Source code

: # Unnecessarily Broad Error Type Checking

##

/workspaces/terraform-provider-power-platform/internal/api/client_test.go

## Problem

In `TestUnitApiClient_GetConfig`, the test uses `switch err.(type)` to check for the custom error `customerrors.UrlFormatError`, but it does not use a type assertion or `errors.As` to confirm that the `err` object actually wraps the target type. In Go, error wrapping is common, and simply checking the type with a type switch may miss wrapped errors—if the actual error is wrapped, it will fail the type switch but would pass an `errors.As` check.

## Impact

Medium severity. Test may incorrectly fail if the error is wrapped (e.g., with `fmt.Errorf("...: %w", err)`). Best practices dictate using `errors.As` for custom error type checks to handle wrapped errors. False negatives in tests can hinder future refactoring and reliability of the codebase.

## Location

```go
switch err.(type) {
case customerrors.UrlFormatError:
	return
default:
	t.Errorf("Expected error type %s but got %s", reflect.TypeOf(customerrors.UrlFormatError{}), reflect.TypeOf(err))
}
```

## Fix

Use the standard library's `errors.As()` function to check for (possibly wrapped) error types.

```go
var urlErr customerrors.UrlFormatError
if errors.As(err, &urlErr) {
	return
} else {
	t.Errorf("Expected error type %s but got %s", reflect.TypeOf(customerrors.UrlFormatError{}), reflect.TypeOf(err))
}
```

━━━━━━━━━━━━━━━━

Exercise aim:
If a line of the listing contains "UrlFormatError", count it; state the final number and nothing more.

Finished task:
5